Out of the $3967 budgeted, you pay a fraction of that yourself. Consider yourself lucky because we pay a lot more for the same BS.
No I paid more than that when you take the sales tax into account.
It’s about freedom of choice and multiple options annedemonium. I’d gladly pay more in insurance premiums or cash if it was going to mean that I wouldn’t have to wait three months for an MRI or two years for knee reconstruction or hip surgery. I’d like to have the ability to pick and choose who gets my business, and the freedom to look elsewhere if I’m not satisfied. Instead, I’m forced to pay into one system where I’m at the mercy of fixed annual budgets approved by bureaucrats and unions constantly demanding a larger share of the pie. I shouldn’t have to go to your country to experience the freedom that I’m looking for and I shouldn’t have some bureaucrat telling me how I can’t spend my after-tax income on private health care.

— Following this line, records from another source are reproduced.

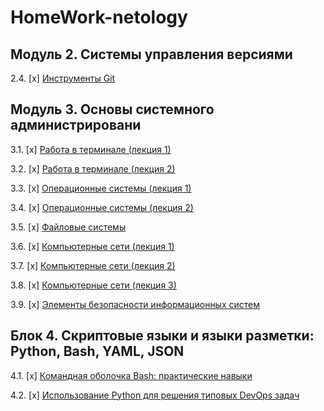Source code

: # HomeWork-netology

## Модуль 2. Системы управления версиями


2.4. [x] [Инструменты Git](02-git-04-tools/README.md)
## Модуль 3. Основы системного администрировани

3.1. [x] [Работа в терминале (лекция 1)](03-sysadmin-01-terminal/README.md)  

3.2. [x] [Работа в терминале (лекция 2)](03-sysadmin-02-terminal/README.md)  

3.3. [х] [Операционные системы (лекция 1)](03-sysadmin-03-os/README.md)  

3.4. [х] [Операционные системы (лекция 2)](03-sysadmin-04-os/README.md)  

3.5. [х] [Файловые системы](03-sysadmin-05-fs/README.md)  

3.6. [x] [Компьютерные сети (лекция 1)](03-sysadmin-06-net/README.md)  

3.7. [х] [Компьютерные сети (лекция 2)](03-sysadmin-07-net/README.md)  

3.8. [х] [Компьютерные сети (лекция 3)](03-sysadmin-08-net/README.md)  


3.9. [х] [Элементы безопасности информационных систем](03-sysadmin-09-security/README.md)  

## Блок 4. Скриптовые языки и языки разметки: Python, Bash, YAML, JSON

4.1. [х] [Командная оболочка Bash: практические навыки](04-script-01-bash)  

4.2. [x] [Использование Python для решения типовых DevOps задач](04-script-02-py)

Well perhaps you should familiarize yourself with manditory coverage laws and the limitations presented when your insurance company only provides you coverage for 2 physicians, neither of which can see you. Not even on a waiting list for 3 months. EVER. You will never see the inside of their office. So since you can’t stop paying premiums, you have to shell out another few thousand for an MRI your damn self, and with those results there is no one to treat you.
Welcome to my world.
Also, it seems to have escaped your attention that America is not contemplating a single payer system. You would just have the option of (but not required to) purchase your insurance from the government and then going where you want, thereby increasing competition, options, and customer service but decreasing costs.
No that had not escaped my attention, actually your the single payer system has been talked about a lot in the last few months. Even though the President has talked a lot about “increasing competition, options, and customer service but decreasing costs” he doesn’t have a plan. He has farmed that out to congress and that is why he is having so much trouble. If the Whitehouse had written their own plan they would be controlling the message, as it is they are not.
The President may have said they weren’t moving to a single payer system, but some of the Democratic members from Congress have said otherwise. The fact that none of them really knew what was proposed in the bill for the longest time, and that none of them were providing consistent answers with each other when asked questions at the Town Hall Meetings, makes me unsure of what to believe. If they were all consistent with each other and knowledgeable of the bill’s contents right off the bat, I’d have more confidence in your statement annedemonium.